Google launched a new bug bounty program as part of the new Open Source Software Vulnerability Rewards Program (OSS VRP) that covers the source projects of the IT giant.
The company will pay up to $31,337 for vulnerabilities in its projects, while its lowest payout will be $100.
Google is one of the largest contributors and users of open source, it maintains popular projects such as Bazel, Angular, Golang, Protocol buffers, and Fuchsia.
“With the addition of Google’s OSS VRP to our family of Vulnerability Reward Programs (VRPs), researchers can now be rewarded for finding bugs that could potentially impact the entire open source ecosystem.” reads the announcement published by the company.
Google launched the original VRP program twelve years ago, over time, the company’s program has covered additional products and services such as the Chrome browser and the Android OS. The company confirmed that collectively, its programs have rewarded more than 13,000 submissions, totaling over $38M paid.

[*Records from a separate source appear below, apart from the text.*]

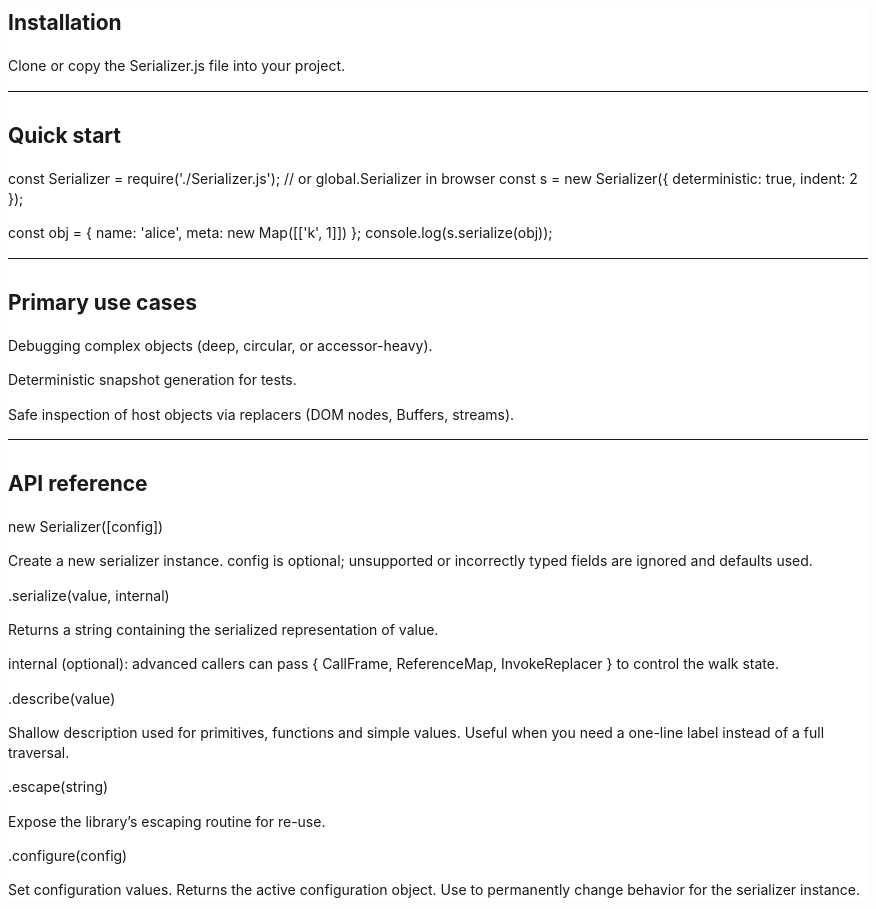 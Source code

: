 
## Installation

Clone or copy the Serializer.js file into your project.


---

## Quick start

const Serializer = require('./Serializer.js'); // or global.Serializer in browser
const s = new Serializer({ deterministic: true, indent: 2 });

const obj = { name: 'alice', meta: new Map([['k', 1]]) };
console.log(s.serialize(obj));


---

## Primary use cases

Debugging complex objects (deep, circular, or accessor-heavy).

Deterministic snapshot generation for tests.

Safe inspection of host objects via replacers (DOM nodes, Buffers, streams).



---

## API reference

new Serializer([config])

Create a new serializer instance. config is optional; unsupported or incorrectly typed fields are ignored and defaults used.

.serialize(value, internal)

Returns a string containing the serialized representation of value.

internal (optional): advanced callers can pass { CallFrame, ReferenceMap, InvokeReplacer } to control the walk state.


.describe(value)

Shallow description used for primitives, functions and simple values. Useful when you need a one-line label instead of a full traversal.

.escape(string)

Expose the library’s escaping routine for re-use.

.configure(config)

Set configuration values. Returns the active configuration object. Use to permanently change behavior for the serializer instance.
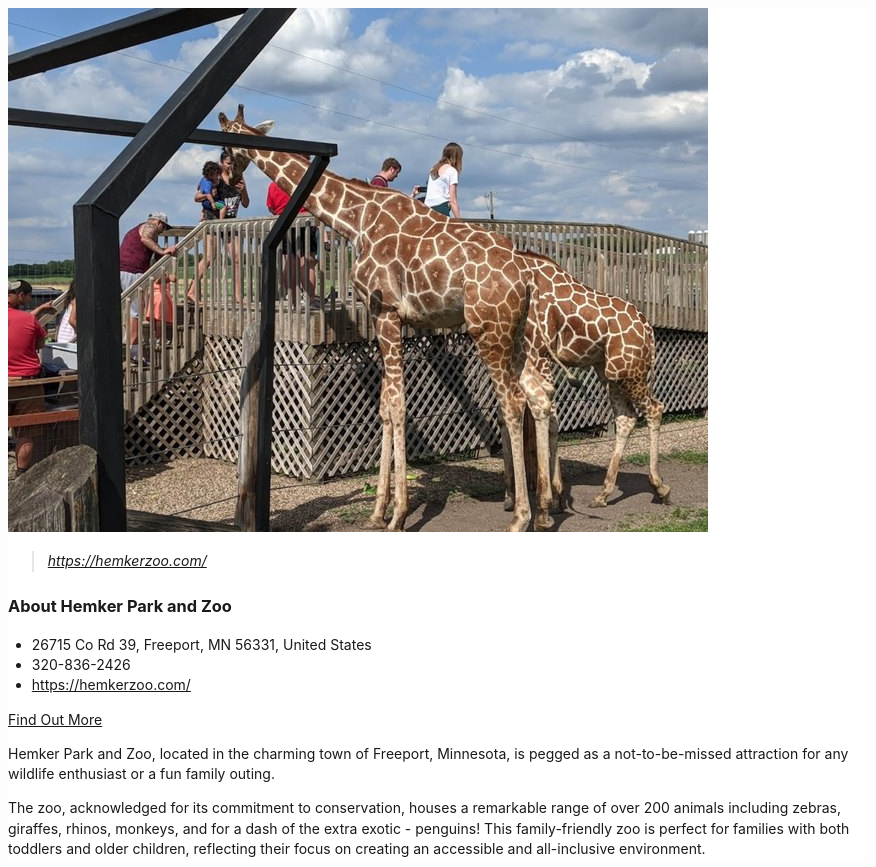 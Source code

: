 ![Hemker Park and Zoo](assets/images/zoos/HemkerParkZoo.jpeg)

> *https://hemkerzoo.com/* 



<div class="find-out-more" markdown="1">

### About Hemker Park and Zoo

- 26715 Co Rd 39, Freeport, MN 56331, United States
- 320-836-2426
- <a href="https://hemkerzoo.com/">https://hemkerzoo.com/</a>



<a class="subscribe btn" href="https://hemkerzoo.com/">Find Out More</a>

</div>



Hemker Park and Zoo, located in the charming town of Freeport, Minnesota, is pegged as a not-to-be-missed attraction for any wildlife enthusiast or a fun family outing. 

The zoo, acknowledged for its commitment to conservation, houses a remarkable range of over 200 animals including zebras, giraffes, rhinos, monkeys, and for a dash of the extra exotic - penguins! This family-friendly zoo is perfect for families with both toddlers and older children, reflecting their focus on creating an accessible and all-inclusive environment. 
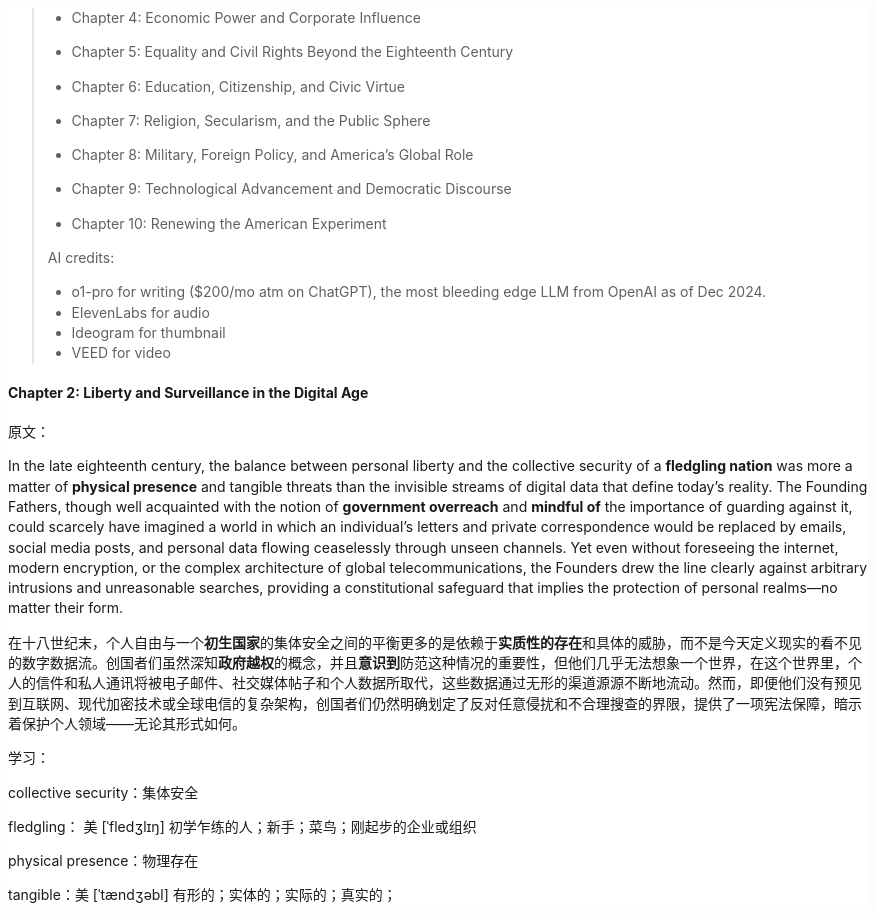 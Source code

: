 >
>- Chapter 4: Economic Power and Corporate Influence 
>
>- Chapter 5: Equality and Civil Rights Beyond the Eighteenth Century 
>
>- Chapter 6: Education, Citizenship, and Civic Virtue 
>
>- Chapter 7: Religion, Secularism, and the Public Sphere 
>
>- Chapter 8: Military, Foreign Policy, and America’s Global Role 
>
>- Chapter 9: Technological Advancement and Democratic Discourse 
>
>- Chapter 10: Renewing the American Experiment 
>
>
>
>AI credits:
>
>- o1-pro for writing ($200/mo atm on ChatGPT), the most bleeding edge LLM from OpenAI as of Dec 2024.
>- ElevenLabs for audio
>- Ideogram for thumbnail
>- VEED for video



#### Chapter 2: Liberty and Surveillance in the Digital Age

原文：

In the late eighteenth century, the balance between personal liberty and the collective security of a **fledgling nation** was more a matter of **physical presence** and tangible threats than the invisible streams of digital data that define today’s reality. The Founding Fathers, though well acquainted with the notion of **government overreach** and **mindful of** the importance of guarding against it, could scarcely have imagined a world in which an individual’s letters and private correspondence would be replaced by emails, social media posts, and personal data flowing ceaselessly through unseen channels. Yet even without foreseeing the internet, modern encryption, or the complex architecture of global telecommunications, the Founders drew the line clearly against arbitrary intrusions and unreasonable searches, providing a constitutional safeguard that implies the protection of personal realms—no matter their form.

在十八世纪末，个人自由与一个**初生国家**的集体安全之间的平衡更多的是依赖于**实质性的存在**和具体的威胁，而不是今天定义现实的看不见的数字数据流。创国者们虽然深知**政府越权**的概念，并且**意识到**防范这种情况的重要性，但他们几乎无法想象一个世界，在这个世界里，个人的信件和私人通讯将被电子邮件、社交媒体帖子和个人数据所取代，这些数据通过无形的渠道源源不断地流动。然而，即便他们没有预见到互联网、现代加密技术或全球电信的复杂架构，创国者们仍然明确划定了反对任意侵扰和不合理搜查的界限，提供了一项宪法保障，暗示着保护个人领域——无论其形式如何。

学习：

collective security：集体安全

fledgling： 美 [ˈfledʒlɪŋ] 初学乍练的人；新手；菜鸟；刚起步的企业或组织

physical presence：物理存在

tangible：美 [ˈtændʒəbl] 有形的；实体的；实际的；真实的；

The new bug bounty program aims to secure the code used in the company’s open source and reduce the risk of rising supply chain attacks.
“Last year saw a 650% year-over-year increase in attacks targeting the open source supply chain, including headliner incidents like Codecov and Log4Shell that showed the destructive potential of a single open source vulnerability.” continues the company. “Google’s OSS VRP is part of our $10B commitment to improving cybersecurity, including securing the supply chain against these types of attacks for both Google’s users and open source consumers worldwide.”
The program focuses on all up-to-date versions of open source software stored in the public repositories of Google-owned GitHub organizations (eg. Google, GoogleAPIs, GoogleCloudPlatform).
The program also covers third-party dependencies of these projects, but the announcement states that researchers will have to send a prior notification to the affected dependency.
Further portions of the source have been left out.